This is a transitional world, we are moving to more touch and less mouse and keyboard, but we still haven't figured it out completely for hard corporate work. I'm sure that eventually, we will figure out how a person working in a corporate environment using spreadsheets and hardcore productivity apps will operate a computer with less mouse and keyboard and more touch, voice, eye tracking or whatever user input technology comes out. But for the moment, we don't have it completely figured out, neither in UI nor in hardware.

In the meantime, most consuming and recreational apps have found a way into the touch world, and work better than mouse. So what do we do? Do we keep separate devices for personal and corporate use? I hate having to carry a personal and a corporate phone myself, it makes no sense, just like carrying a pager and a phone. They are just a screen with CPU, memory and battery, no need for duplication.

For this reason, if you ask me which approach I prefer from what is being offered by Apple, Android or Microsoft, I have to say I prefer Microsoft's direction because it unifies devices, unifies personal and corporate worlds and pushes to standardization.

Metro apps have strict IU requirements, they need to adjust to landscape or portrait mode, they need to support mouse, they need to be dockable side by side with others and still look good. They should use DPI scaling and scale the content well in a big screen. They need to have settings in the same place, print in the same place. All these requirements are a must for building apps that will survive the upcoming transition years. Is Android pushing for the same high standards? Or even Apple?
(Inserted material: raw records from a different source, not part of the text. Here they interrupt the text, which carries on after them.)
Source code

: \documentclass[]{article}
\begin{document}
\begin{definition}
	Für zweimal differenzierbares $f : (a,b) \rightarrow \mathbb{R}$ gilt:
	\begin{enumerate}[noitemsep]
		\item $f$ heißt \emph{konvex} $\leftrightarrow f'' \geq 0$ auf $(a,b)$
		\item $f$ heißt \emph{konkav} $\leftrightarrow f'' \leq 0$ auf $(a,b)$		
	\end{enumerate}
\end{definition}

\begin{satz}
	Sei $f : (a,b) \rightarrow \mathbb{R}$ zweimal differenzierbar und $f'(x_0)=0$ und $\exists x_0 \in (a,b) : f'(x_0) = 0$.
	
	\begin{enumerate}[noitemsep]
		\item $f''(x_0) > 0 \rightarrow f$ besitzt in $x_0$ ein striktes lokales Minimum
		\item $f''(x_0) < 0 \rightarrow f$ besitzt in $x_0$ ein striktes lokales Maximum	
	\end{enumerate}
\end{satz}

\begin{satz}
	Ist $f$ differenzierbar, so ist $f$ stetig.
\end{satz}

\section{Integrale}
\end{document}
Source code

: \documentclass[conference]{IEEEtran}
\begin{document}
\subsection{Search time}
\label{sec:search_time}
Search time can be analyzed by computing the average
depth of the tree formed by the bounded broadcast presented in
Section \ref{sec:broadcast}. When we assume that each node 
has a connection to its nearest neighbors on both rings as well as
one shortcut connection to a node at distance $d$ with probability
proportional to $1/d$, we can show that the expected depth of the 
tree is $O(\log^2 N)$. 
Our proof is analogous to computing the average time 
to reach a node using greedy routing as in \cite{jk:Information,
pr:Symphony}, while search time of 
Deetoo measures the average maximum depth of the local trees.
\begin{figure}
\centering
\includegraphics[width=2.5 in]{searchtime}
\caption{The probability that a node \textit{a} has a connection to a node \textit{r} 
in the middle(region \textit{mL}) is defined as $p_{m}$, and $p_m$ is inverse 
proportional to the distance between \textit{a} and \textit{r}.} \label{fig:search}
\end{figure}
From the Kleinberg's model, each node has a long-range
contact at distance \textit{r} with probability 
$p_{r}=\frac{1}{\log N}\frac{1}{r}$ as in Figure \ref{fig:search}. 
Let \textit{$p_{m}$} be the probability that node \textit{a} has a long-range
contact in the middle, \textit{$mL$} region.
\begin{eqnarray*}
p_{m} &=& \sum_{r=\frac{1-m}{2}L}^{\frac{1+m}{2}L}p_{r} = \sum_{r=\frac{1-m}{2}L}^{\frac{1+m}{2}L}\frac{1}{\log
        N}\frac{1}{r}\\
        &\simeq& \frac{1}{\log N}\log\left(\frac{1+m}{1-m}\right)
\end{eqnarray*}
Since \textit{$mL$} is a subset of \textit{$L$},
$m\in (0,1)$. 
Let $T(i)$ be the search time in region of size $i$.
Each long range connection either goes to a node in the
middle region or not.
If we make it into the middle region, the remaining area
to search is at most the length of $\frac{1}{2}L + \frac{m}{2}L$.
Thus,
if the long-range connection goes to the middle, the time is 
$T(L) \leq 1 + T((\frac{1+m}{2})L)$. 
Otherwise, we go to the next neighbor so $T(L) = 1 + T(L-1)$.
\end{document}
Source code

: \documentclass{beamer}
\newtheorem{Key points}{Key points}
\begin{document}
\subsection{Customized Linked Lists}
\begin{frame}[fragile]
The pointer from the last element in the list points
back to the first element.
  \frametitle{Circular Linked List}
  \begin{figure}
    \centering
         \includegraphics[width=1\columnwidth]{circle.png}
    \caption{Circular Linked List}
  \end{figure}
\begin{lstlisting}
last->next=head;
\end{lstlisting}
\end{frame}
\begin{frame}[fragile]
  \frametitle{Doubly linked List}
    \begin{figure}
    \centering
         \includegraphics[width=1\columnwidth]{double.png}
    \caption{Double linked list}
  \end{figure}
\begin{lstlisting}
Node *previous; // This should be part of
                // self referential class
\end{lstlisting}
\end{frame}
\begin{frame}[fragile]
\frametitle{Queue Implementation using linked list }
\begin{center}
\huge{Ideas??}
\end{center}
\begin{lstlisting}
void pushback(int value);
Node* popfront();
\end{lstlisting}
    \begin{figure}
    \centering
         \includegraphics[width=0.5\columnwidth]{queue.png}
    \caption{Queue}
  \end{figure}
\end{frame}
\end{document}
Are they pushing design that will last or are they just selling disposable cool stuff?

For this reason, having being a Windows, Apple and Android user, but at the same time being an IT person, I love options and competition but I just can't support a platform that will push me to use different devices for personal and corporate use, or that will duplicate resources, increase complexity and create incompatibilities and disposable applications. I won't remake the wheel just for the sake of options and prefer vision and practicality over coolness and fashion.

Charles Keledjian said,

<snip>

That argument would be relevant if this were targeted at business, but it's not, it's targeted at consumers. Businesses rarely buy OEM consumer PC's and even when they do they leave them with their stock configuration even less frequently.

sinetheo said,

I do. I bought the first Galaxy S1 before they hit it big later on. Buggy, slow, and when I found out Kitkat dispays ads when I freaking use the phone directory I had it! I have a Nokia now and it is worlds better.
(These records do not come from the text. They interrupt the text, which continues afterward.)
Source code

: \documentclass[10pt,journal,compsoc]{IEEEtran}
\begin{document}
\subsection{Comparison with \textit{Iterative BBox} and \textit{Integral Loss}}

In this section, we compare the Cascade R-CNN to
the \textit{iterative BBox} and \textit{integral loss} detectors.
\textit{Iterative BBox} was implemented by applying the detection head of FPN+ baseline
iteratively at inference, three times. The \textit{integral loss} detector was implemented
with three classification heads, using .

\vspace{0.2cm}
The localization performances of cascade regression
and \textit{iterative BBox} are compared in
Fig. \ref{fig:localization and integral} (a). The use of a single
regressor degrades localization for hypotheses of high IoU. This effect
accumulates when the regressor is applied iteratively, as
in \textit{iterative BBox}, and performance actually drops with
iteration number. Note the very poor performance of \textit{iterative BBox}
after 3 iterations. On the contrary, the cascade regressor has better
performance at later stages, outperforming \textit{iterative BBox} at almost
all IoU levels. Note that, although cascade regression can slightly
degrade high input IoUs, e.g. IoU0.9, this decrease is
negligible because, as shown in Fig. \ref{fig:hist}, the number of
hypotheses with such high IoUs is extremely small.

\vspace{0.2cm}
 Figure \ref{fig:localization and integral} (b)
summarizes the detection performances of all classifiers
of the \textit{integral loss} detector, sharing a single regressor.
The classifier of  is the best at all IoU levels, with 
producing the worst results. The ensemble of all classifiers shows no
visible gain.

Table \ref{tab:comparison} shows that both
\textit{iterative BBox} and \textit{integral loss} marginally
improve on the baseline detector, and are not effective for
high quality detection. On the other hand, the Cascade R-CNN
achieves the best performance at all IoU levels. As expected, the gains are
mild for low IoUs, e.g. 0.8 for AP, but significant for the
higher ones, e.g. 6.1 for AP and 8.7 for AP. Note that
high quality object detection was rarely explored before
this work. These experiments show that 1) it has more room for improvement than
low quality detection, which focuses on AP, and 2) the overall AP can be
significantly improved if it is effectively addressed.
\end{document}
What a liar. I have the S1 and it is still working great. If you are happy with limited windows phone i can understand you. You had no idea what phone you had with the S1...
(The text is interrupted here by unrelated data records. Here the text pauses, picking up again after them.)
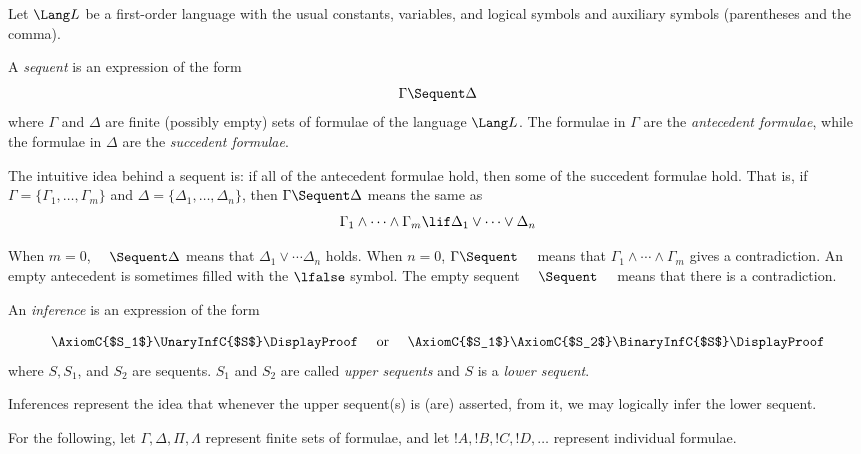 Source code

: \documentclass[../../include/open-logic-section]{subfiles}
\begin{document}


Let $\Lang L$ be a first-order language with the usual constants, variables, and logical symbols and auxiliary symbols (parentheses and the comma). 

\begin{defn}[sequent]
A \emph{sequent} is an expression of the form
\[ \Gamma \Sequent \Delta \]
where $\Gamma$ and $\Delta$ are finite (possibly empty) sets of formulae of the language $\Lang L$. The formulae in $\Gamma$ are the \emph{antecedent formulae}, while the formulae in $\Delta$ are the \emph{succedent formulae}. 

The intuitive idea behind a sequent is: if all of the antecedent formulae hold, then some of the succedent formulae hold. That is, if $\Gamma = \{ \Gamma_1,\ldots,\Gamma_m\}$ and $\Delta = \{ \Delta_1,\ldots, \Delta_n\}$, then $\Gamma \Sequent \Delta$ means the same as 
\[ \Gamma_1 \land \cdots \land \Gamma_m \lif \Delta_1 \lor \cdots \lor \Delta_n \]

When $m=0$, $\hspace{1em} \Sequent \Delta$ means that $\Delta_1 \lor \cdots \Delta_n$ holds. When $n=0$, $\Gamma \Sequent \hspace{1em}$ means that $\Gamma_1 \land \cdots \land \Gamma_m$ gives a contradiction. An empty antecedent is sometimes filled with the $\lfalse$ symbol. The empty sequent $\hspace{1em} \Sequent \hspace{1em}$ means that there is a contradiction.
\end{defn}

\begin{defn}[Inference]
An \emph{inference} is an expression of the form

\[
\AxiomC{$S_1$}
\UnaryInfC{$S$}
\DisplayProof
\quad
\textrm{  or  }
\quad
\AxiomC{$S_1$}
\AxiomC{$S_2$}
\BinaryInfC{$S$}
\DisplayProof
\]
where $S, S_1$, and $S_2$ are sequents. $S_1$ and $S_2$ are called \emph{upper sequents} and $S$ is a \emph{lower sequent}.

Inferences represent the idea that whenever the upper sequent(s) is (are) asserted, from it, we may logically infer the lower sequent.
\end{defn}

For the following, let $\Gamma, \Delta, \Pi, \Lambda$ represent finite sets of formulae, and let $!A, !B, !C, !D, \ldots$ represent individual formulae.
\end{document}
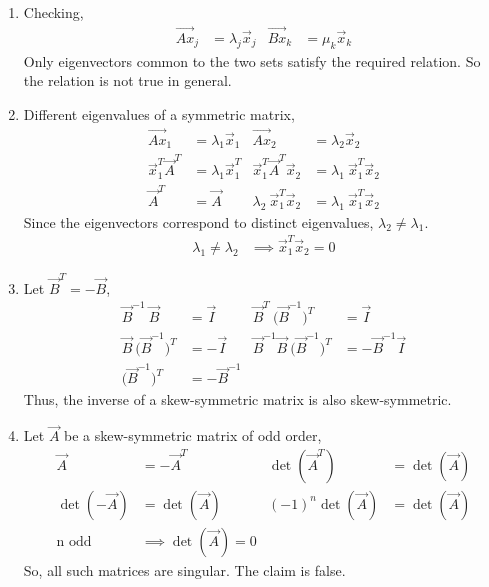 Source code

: \begin{enumerate}
    \item Checking,
          \begin{align}
              \vec{Ax}_j & = \lambda_j \vec{x}_j &
              \vec{Bx}_k & = \mu_k \vec{x}_k
          \end{align}
          Only eigenvectors common to the two sets satisfy the required relation. So
          the relation is not true in general.

    \item Different eigenvalues of a symmetric matrix,
          \begin{align}
              \vec{Ax}_1                       & = \lambda_1 \vec{x}_1              &
              \vec{Ax}_2                       & = \lambda_2 \vec{x}_2                \\
              \vec{x}_1^T \vec{A}^T            & = \lambda_1 \vec{x}_1^T            &
              \vec{x}_1^T \vec{A}^T \vec{x}_2  & = \lambda_1\ \vec{x}_1^T \vec{x}_2   \\
              \vec{A}^T                        & = \vec{A}                          &
              \lambda_2\ \vec{x}_1^T \vec{x}_2 & = \lambda_1\ \vec{x}_1^T \vec{x}_2
          \end{align}
          Since the eigenvectors correspond to distinct eigenvalues, $ \lambda_2
              \neq \lambda_1 $.
          \begin{align}
              \lambda_1 \neq \lambda_2 & \implies \vec{x}_1^T \vec{x}_2 = 0
          \end{align}

    \item Let $ \vec{B}^T = -\vec{B} $,
          \begin{align}
              \vec{B}^{-1}\ \vec{B}                          & = \vec{I}  &
              \vec{B}^T\ \Big(\vec{B}^{-1}\Big)^T            & = \vec{I}    \\
              \vec{B}\ \Big(\vec{B}^{-1}\Big)^T              & = -\vec{I} &
              \vec{B}^{-1} \vec{B}\ \Big(\vec{B}^{-1}\Big)^T & =
              -\vec{B}^{-1} \vec{I}                                         \\
              \Big(\vec{B}^{-1}\Big)^T                       & =
              -\vec{B}^{-1}
          \end{align}
          Thus, the inverse of a skew-symmetric matrix is also skew-symmetric.

    \item Let $ \vec{A} $ be a skew-symmetric matrix of odd order,
          \begin{align}
              \vec{A}              & = -\vec{A}^T               &
              \det(\vec{A}^T)      & = \det(\vec{A})              \\
              \det(-\vec{A})       & = \det(\vec{A})            &
              (-1)^n \det(\vec{A}) & = \det(\vec{A})              \\
              \text{n odd}\        & \implies \det(\vec{A}) = 0
          \end{align}
          So, all such matrices are singular. The claim is \textcolor{y_p}{false}.


\end{enumerate}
It also bring opportunities. Games like the early Final Fantasy games have never been ported on the PC, but the Android version can be downloaded on played on your PC now.

Emulators have existed forever and a day for PC, and even on Android for that matter. Sometimes they play better than those ports you get on Android too. I welcome any port to PC of course, but considering I've bought all these games before, I don't really feel too heavy hearted in playing them the way I do. Final Fantasy 7 and 8 though have been ported at least to PC, which I did repurchase.

I say this because PC gamers aren't without options, and I'd rather run something where I can get a controller attached and working, as opposed to trying to jump through hoops and hurdles just to get Android going.

At least, that's how I feel about it anyway.

Rudy said,
It also bring opportunities. Games like the early Final Fantasy games have never been ported on the PC, but the Android version can be downloaded on played on your PC now.

Final Fantasy 1 and 3 are available for all Windows devices. I have both on my Lumia 1020 and Surface RT.

Edit: Sorry, they're apparently not available everywhere. I do have both of those installed on my phone though. They really need to unify all their stores.. it's pretty ridiculous.

Xenosion said,

Final Fantasy 1 and 3 are available for all Windows devices. I have both on my Lumia 1020 and Surface RT.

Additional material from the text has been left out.